Existe outra vertente desta discussão sobre o quanto da variabilidade dos níveis de inteligência (a) é um produto das variações das condições de nascimento (no qual as pessoas têm o mesmo potencial inicial), versus (b) constitui um reflexo das variações no ambiente nos quais as pessoas amadurecem, se desenvolvem. Seria precisamente a questão de que em que aspecto existiria algo como uma natureza humana comum a todos os seres humanos. Pode-se perguntar também de que modo existiriam diferenças intrínsecas entre todos os que pertencem à espécie Homo Sapiens. Como o termo sapiens denota, homens são tradicionalmente compreendidos como distinguidos de (e privilegiados sobre) os demais viventes em virtude de possuir intelecto, ou razão. E o que constitui a razão? No senso comum, pode ser um rótulo pelo qual se identifica em alguém a posse de certo composto de qualidades. Estas qualidades se expressariam nos aspectos mentais, intelectuais, psicológicos. Anteriormente Aristóteles já propunha que a essência do Homem seria, entre os demais viventes, o fato do mesmo ter a posse do logos (GADAMER, 2000a, p. 117; STEIN, 1996, p. 12). Na tradição ocidental, esta conceituação de logos foi traduzida no sentido de razão, pensamento. Assim, pelo fato do ser humano ser o animal racional, ele se distingue dos demais (animais) pelo seu intelecto, sua capacidade de pensar. Mas esta palavra logos também pode significar, sobretudo, linguagem. E o Homem, pensando, cria e compartilha linguagem; é um exemplo do que dizemos este animal humano exibir atividades que podem ser cognominadas ‘racionais’. Dito de outro modo, se a atividade humana pode ser e efetivamente é pautada por determinada racionalidade, significa afirmar que o sujeito racional relaciona―se com os objetos do mundo de modo primacial através da mediação da linguagem; ela é o meio pelo qual os sujeitos alcançam seus objetos (ROUX, 1977, p. 12). No plano humano, identificamos ainda uma característica mais importante, uma das faculdades essenciais, a de que, sobretudo por via da linguagem, do diálogo, a pessoa pode realizar a capacidade fundamental da compreensão (GADAMER, 2002, p. 381).

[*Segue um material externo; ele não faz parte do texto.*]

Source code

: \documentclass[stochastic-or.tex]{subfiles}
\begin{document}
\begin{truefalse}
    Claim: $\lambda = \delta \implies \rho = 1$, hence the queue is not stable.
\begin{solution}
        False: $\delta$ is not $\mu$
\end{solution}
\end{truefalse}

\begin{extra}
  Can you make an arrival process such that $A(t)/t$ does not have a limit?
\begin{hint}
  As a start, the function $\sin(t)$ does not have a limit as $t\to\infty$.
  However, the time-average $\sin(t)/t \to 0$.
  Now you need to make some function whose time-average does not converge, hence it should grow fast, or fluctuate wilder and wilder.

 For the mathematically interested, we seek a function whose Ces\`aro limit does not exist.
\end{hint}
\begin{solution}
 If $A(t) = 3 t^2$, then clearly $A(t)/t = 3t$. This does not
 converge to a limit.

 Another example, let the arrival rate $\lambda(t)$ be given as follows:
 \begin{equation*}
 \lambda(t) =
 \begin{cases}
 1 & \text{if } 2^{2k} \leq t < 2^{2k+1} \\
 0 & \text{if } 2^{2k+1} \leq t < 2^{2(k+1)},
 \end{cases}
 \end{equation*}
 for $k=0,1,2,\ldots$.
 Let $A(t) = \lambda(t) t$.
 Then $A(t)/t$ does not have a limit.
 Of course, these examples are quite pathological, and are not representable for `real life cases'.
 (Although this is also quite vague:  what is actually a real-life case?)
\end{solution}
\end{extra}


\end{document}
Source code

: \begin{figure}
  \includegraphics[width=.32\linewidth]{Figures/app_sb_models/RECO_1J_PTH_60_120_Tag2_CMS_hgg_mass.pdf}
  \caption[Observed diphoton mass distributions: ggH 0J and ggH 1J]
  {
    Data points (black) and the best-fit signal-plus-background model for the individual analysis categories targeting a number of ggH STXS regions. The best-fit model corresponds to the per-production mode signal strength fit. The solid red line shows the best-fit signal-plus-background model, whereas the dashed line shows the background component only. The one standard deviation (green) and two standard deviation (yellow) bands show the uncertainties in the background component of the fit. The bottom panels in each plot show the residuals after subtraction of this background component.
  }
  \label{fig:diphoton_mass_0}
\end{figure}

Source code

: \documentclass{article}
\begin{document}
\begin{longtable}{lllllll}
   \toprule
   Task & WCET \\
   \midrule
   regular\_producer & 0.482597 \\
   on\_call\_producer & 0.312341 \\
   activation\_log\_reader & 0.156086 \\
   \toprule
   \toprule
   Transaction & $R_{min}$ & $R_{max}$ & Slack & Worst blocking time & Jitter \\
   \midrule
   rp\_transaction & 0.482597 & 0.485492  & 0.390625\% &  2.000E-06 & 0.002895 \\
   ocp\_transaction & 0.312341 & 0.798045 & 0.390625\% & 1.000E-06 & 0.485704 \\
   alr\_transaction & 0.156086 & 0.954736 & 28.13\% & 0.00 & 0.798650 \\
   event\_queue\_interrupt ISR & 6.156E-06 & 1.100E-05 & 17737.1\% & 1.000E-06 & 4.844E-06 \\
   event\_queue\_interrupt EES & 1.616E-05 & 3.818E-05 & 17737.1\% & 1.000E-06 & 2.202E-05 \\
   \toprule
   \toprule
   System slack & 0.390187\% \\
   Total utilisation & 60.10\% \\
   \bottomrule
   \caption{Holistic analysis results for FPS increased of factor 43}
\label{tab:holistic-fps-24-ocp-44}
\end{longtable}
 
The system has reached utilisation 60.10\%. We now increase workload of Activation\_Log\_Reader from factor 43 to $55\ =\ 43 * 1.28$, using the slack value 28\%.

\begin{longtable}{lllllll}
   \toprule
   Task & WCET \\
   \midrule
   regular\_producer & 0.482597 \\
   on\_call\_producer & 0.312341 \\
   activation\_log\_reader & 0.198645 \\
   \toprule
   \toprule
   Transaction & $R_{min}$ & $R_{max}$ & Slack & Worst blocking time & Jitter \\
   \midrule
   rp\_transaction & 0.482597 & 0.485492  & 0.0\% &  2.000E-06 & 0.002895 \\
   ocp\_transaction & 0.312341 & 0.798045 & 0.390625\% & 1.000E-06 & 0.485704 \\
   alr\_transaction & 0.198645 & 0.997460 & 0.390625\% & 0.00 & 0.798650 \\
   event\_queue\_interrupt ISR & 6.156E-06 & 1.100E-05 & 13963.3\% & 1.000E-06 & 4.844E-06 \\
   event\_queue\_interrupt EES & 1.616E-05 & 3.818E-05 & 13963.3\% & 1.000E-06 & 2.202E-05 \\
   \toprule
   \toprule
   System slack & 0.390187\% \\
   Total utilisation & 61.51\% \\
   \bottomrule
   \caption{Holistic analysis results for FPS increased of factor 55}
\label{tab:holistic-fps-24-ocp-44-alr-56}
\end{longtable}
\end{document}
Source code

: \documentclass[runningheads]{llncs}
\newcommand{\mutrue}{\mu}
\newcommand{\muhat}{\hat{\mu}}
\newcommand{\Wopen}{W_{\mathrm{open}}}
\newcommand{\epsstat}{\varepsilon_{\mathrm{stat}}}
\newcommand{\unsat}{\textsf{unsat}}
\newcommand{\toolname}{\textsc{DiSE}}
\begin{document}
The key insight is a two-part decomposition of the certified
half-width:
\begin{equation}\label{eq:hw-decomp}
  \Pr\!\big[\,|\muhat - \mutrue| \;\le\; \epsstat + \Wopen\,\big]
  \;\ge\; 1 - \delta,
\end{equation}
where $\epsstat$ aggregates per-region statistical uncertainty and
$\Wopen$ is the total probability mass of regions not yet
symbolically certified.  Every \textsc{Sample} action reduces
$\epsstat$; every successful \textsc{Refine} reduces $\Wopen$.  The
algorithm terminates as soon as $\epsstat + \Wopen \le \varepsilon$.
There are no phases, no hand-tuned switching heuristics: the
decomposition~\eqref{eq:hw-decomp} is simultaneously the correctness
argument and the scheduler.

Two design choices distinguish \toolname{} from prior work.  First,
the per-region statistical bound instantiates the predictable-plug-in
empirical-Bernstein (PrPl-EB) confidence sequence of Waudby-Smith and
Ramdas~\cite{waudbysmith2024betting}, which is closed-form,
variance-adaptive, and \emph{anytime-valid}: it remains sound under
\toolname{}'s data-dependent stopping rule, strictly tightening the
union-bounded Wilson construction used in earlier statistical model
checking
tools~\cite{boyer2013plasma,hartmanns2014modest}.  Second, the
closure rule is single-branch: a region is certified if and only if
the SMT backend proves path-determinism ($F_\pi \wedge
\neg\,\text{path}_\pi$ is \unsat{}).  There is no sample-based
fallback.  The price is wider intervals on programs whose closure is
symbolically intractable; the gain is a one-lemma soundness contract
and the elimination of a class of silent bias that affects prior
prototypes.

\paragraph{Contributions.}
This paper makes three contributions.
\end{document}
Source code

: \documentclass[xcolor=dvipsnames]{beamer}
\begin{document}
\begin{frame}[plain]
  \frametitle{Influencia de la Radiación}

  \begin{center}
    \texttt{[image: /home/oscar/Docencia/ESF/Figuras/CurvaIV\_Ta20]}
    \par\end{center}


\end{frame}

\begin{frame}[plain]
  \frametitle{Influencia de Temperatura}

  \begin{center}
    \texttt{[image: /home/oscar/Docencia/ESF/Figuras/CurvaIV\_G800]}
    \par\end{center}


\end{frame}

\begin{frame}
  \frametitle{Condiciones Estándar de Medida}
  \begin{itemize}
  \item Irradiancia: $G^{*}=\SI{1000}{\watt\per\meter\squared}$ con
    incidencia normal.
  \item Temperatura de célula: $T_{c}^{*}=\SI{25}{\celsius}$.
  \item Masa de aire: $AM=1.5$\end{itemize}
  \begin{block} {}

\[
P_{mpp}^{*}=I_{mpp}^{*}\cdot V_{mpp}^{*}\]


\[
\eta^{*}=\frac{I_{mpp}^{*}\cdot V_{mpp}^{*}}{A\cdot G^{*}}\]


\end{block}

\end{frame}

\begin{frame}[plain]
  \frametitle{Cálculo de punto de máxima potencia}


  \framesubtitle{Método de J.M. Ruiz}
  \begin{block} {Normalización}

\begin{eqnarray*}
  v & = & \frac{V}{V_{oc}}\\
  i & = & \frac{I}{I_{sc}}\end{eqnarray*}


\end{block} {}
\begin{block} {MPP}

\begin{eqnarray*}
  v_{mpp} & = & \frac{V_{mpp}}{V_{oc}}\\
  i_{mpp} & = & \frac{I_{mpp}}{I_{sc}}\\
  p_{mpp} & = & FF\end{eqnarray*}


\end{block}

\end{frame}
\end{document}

Pode―se considerar assim, em princípio, que a maior parte do relacionamento do Homem com o mundo é estruturada, mediada pela linguagem (VIANA, 2000; DUTRA, 1996) e isto, a linguagem é o que, ao final e ao cabo, perfaz ao Homem justamente ‘humano’. É grande a tentação de proceder a um certo reducionismo aqui, tão marcante se mostra sua prevalência na vivência do homem. Ao consideramos o Homem utilizando a linguagem, dizemos que ele faz uso de palavras, de conceitos, de significados, de sentidos: por meio disto tudo ele tem acesso ao mundo; em outros termos, vem (bem ou mal) a conhece―lo (STEIN, 1996, p. 16). Portanto, a natureza humana fundamentalmente não se reduz, se traduz em linguagem, que é como que a marca do homem. Consideramos que na linguagem reside a chave para o entendimento do Homem. Mas o que é a linguagem?


A Linguagem

A linguagem enquanto fenômeno do homem comum é objeto de análise entre os diversos tipos de estudiosos e, no plano humano, os mesmos têm a pretensão de alcançá―la, ainda que por diversas vertentes (MARCONDES, 1992; CHALUB, 1993; KOCH, 1992; CHOMSKY, 1974, ORLANDI, 1999). A grande variabilidade de caminhos propostos para descrever o que seja ‘linguagem’ está ligado ao fato de que as experiências de aquisição de linguagem são eminentemente idiossincráticas, ainda que exercidas em comunidades de falantes. É um fenômeno amplo e multifacetado, um processo, sujeito a inúmeras influências, determinando inúmeras decorrências. A ciência, que procura desenvolver uma ‘linguagem’ exata, criteriosa, objetiva, rigorosa para o conhecimento da realidade, se aproxima do fenômeno da linguagem obtendo limitado sucesso. Este paradoxo foi bem colocado por CASSIRER (1972, p. 214): "Os termos da linguagem comum não se medem pelos mesmos padrões daqueles com que expressamos conceitos científicos. Confrontadas com a terminologia científica, as palavras da linguagem comum revelam sempre certa vagueza; quase sem exceção, são tão indistintas e mal definidas que não suportam a prova da análise lógica". Wittgenstein diz “122. Uma das principais fontes de nossa falta de compreensão é que não dominamos com uma clara visão o uso de nossas palavras. –Falta à nossa gramática uma disposição clara. (...)” (WITTGENSTEIN, 1996, p. 74). O uso da linguagem, inevitavelmente, traz a tendência de sermos imprecisos, não só por causa da mutabilidade, mas também da maleabilidade do seu emprego (AMATUZZI, 1989, Introdução). À parte os questionamentos de cada escola subjacentes às diversas tradições e vertentes, o fenômeno lingüístico a que elas remetem ocorre, como vimos, em grupos sociais, em comunidades, conferindo a ele enorme flexibilidade e plasticidade. CASSIRER (1972) escreve à p. 181 do seu clássico Antropologia Filosófica que "... a linguagem humana, desde o princípio, esteve sujeita à mudança e à decadência". Mais adiante coloca que "A mudança ― a mudança fonética, analógica, semântica ― é elemento essencial da linguagem" (p. 189). Em suma, o uso da linguagem carrega em si o germe da transformação, da mudança e, por extensão, da redundância e da incorreção. O uso da linguagem deveria ser cercado de cuidado constante, visto a tendência a ser imprecisa ser―lhe como que intrínseco (TRACY, 1997).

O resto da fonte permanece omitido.